I think some of the things that folks think are problems with this car, can be explained as "normal", given the characteristics of the engine. Just wanted to drop in my 2 cents, someone wanna back me up on this, or set me straight? I know I'm new here and everything, but I'm just trying to help...

High idle - most, if not all, fuel injected engines will idle high on a cold start, *if* they are properly tuned and/or adjusted right... they are supposed to. Carburated engines idle high as well, a linkage on the choke will hold the butterfly open a bit to make the engine idle high, until the choke coil warms, then it releases the butterfly and the engine slows to a normal idle. Even small engines do it, via a super rich mixture from having the choke closed. Without the fast idle to warm the head quickly, the engine's metal will be so cold that the fuel/air mixture will not remain a vapor, and will not burn efficiently, resulting in a very poor idle, or the motor just choking down all together. The svtf especially needs to idle high when it is cold, because it has higher than normal compression.
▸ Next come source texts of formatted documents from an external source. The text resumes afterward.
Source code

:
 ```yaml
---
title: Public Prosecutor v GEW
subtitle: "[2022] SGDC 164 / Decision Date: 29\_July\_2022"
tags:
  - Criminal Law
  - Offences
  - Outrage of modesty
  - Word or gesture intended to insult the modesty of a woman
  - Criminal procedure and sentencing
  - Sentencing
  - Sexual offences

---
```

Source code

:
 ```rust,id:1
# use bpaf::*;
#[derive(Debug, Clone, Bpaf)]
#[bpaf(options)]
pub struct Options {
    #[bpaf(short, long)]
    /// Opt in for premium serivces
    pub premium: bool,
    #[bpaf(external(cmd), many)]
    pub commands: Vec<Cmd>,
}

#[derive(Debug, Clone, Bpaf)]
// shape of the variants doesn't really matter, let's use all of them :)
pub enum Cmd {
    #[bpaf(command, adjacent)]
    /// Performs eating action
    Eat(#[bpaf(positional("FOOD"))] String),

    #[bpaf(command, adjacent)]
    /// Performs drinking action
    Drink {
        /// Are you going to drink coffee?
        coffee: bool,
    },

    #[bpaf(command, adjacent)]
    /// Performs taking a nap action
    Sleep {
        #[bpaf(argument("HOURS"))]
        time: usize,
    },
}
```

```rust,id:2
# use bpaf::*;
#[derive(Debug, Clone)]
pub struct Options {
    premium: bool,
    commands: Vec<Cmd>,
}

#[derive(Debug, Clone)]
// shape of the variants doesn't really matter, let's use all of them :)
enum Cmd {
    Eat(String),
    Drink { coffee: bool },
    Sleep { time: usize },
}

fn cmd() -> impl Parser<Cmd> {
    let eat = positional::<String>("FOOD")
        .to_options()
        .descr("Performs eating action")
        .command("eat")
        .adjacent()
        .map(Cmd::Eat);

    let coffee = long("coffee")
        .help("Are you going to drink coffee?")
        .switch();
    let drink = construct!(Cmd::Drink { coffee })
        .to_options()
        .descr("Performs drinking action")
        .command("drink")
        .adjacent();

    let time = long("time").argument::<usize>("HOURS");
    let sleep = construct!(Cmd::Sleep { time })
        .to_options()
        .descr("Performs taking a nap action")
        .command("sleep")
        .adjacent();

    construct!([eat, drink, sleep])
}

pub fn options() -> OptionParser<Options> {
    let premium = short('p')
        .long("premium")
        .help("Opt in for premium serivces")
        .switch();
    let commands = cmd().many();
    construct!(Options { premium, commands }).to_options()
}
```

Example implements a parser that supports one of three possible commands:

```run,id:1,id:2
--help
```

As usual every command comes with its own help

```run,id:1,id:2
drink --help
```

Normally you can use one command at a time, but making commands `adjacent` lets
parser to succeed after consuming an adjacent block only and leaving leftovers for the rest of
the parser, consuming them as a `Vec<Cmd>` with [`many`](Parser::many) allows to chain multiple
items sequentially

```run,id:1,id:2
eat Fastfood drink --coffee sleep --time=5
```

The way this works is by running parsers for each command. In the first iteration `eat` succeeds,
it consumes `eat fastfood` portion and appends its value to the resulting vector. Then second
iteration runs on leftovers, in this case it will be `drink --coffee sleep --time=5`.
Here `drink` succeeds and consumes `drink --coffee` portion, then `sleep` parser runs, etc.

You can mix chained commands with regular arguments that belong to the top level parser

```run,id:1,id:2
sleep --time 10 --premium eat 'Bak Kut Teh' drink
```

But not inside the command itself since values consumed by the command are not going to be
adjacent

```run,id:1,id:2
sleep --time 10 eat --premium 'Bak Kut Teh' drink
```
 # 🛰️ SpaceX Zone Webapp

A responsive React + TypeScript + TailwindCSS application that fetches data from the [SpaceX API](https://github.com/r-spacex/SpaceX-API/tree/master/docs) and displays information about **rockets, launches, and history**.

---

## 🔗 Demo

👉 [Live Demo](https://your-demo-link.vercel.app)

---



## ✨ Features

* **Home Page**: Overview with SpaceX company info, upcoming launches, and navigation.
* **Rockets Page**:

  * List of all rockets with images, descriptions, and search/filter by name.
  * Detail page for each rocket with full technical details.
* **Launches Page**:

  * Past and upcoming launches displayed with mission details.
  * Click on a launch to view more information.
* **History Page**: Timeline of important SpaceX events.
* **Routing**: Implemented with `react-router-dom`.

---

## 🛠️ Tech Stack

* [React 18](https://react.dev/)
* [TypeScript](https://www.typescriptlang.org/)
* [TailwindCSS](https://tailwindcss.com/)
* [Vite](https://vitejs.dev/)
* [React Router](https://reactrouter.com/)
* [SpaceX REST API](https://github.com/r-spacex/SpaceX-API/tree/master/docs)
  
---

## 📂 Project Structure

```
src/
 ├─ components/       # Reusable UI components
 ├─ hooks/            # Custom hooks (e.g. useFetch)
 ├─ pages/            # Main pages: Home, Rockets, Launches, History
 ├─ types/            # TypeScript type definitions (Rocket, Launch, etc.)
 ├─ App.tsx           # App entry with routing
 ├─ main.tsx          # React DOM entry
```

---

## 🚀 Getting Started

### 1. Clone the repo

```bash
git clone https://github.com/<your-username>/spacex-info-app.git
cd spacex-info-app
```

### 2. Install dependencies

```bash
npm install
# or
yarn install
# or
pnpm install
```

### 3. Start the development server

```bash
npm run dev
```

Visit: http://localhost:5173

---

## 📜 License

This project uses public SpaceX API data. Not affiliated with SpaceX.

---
High compression - the higher compression an engine has, the harder it is to start, which is why the svtf turns over one or two more times before it fires, since it's compression is just over 10:1, which is pretty high. Higher compression means greatly increased power, but it also requires high octane fuel to prevent pre-detonation. Contrary to popular belief, Higher octane fuel does not produce more power than lower octane fuel, it just burns more slowly than lower octane fuel. If you run low octane fuel in a high compression engine, the fuel will begin to ignite before the spark plug ever fires, and it will damage the engine over time. It also makes the odd noise people call "pinging". Increased engine strain will also cause this, due to increased combustion chamber temperatures. I believe fuel injected engines turn over a specific number of times before the injectors actually pump fuel into the cylinder, using only compressed air to pre-heat the chamber so that when fuel is applied, it will burn more easily and prevent a rough idle for the first few seconds. The svtf does sputter a bit when it first fires up, but this is still a side effect of having high compression. The extra one or two revolutions it makes help to prevent an even rougher initial idle if it was to start faster.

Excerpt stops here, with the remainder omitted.